FIG. 4 is a variation of FIG. 3 showing the electronic block diagram of the
system with the microphone replaced by a waveform generator.
FIG. 5 is similar to FIG. 2. In FIG. 5, a tube has been added to conduct
sound from the speaker to the vicinity of the print head.
DESCRIPTION OF THE PREFERRED EMBODIMENT
The following describes a demonstration system suitable for verification of
the effectiveness of the approach of the current invention of mounting a
speaker and microphone on the print head. In a production version, the
electronic components could be reduced to one special purpose processing
unit at a much lower cost.
Referring to FIG. 1 there is shown the state of the art printer used; a
Panasonic Model KX-1080i 9-pin dot matrix printer 2.
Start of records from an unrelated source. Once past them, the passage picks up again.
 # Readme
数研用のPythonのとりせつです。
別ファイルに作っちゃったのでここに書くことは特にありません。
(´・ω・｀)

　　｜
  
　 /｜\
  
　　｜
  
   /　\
In FIG. 2, a side view of the Panasonic Model KX-P 1080i print head 1 is
shown. Attached to the print head by means of glue or other fastening 12
is a 1" in diameter paper cone acoustic speaker 3. Also attached to the
print head by means of fastening 12 is a Beyer Dynamic Model MCE
microphone 5.
FIG. 3 shows the electronic block diagram of the system comprising the
following specific components;
Loudspeaker 3 is a 1" in diameter, closed back, dynamic loudspeaker.
Microphone 4 is a Beyer Dynamic Model MCE 5 miniature electret-condenser
microphone.
Microphone power supply 5 is a Beyer Dynamic Model MSB 18 power supply
represented in FIG. 3 by "PS".
Preamplifier 6 is a Shure Model FP 11 represented in FIG. 3 by "PA".
Filter 7 is a Yamaha Model DEQ 7 represented in FIG. 3 by "F1".
Filter 8 is a Yamaha Model DEQ 7 represented in FIG. 3 by "F2".
Compressor/limiter 9 is a dbx Model 165A represented in FIG. 3 by "CL".
Phase invertor 10 represented in FIG. 3 by "-1".
Amplifier 11 represented in FIG. 3 by "A".
Now the block diagram of the demonstration system as shown in FIG. 1, FIg.
2, and FIG. 3 will be described in more detail.
The microphone 4 translates the acoustic emission 13 in the vicinity of the
print head 1 into an electrical signal. Power to the microphone is
provided by power supply 5. This signal is preamplified by the
preamplifier 6 to raise the signal voltage to a level compatible with the
other signal processing electronics.
The preamplified microphone signal's frequency content is then filtered
using the 1/3 octave bandwidth, 27 band filters 7 and 8. The filters
high-pass the signal at 400 Hz and low-pass the signal at 5000 Hz. This
limits the bandwidth of the signal to between 400 Hz and 5000 Hz. The
exact frequencies used should be field adjusted for maximum acoustical
attenuation of the printer noise without feedback. The 400 Hz cutoff
prevents damage to the speaker due to excessive speaker cone excursion at
low frequency. The 5000 Hz cutoff prevents feedback. This high-pass
frequency is a function of the speaker to microphone distance.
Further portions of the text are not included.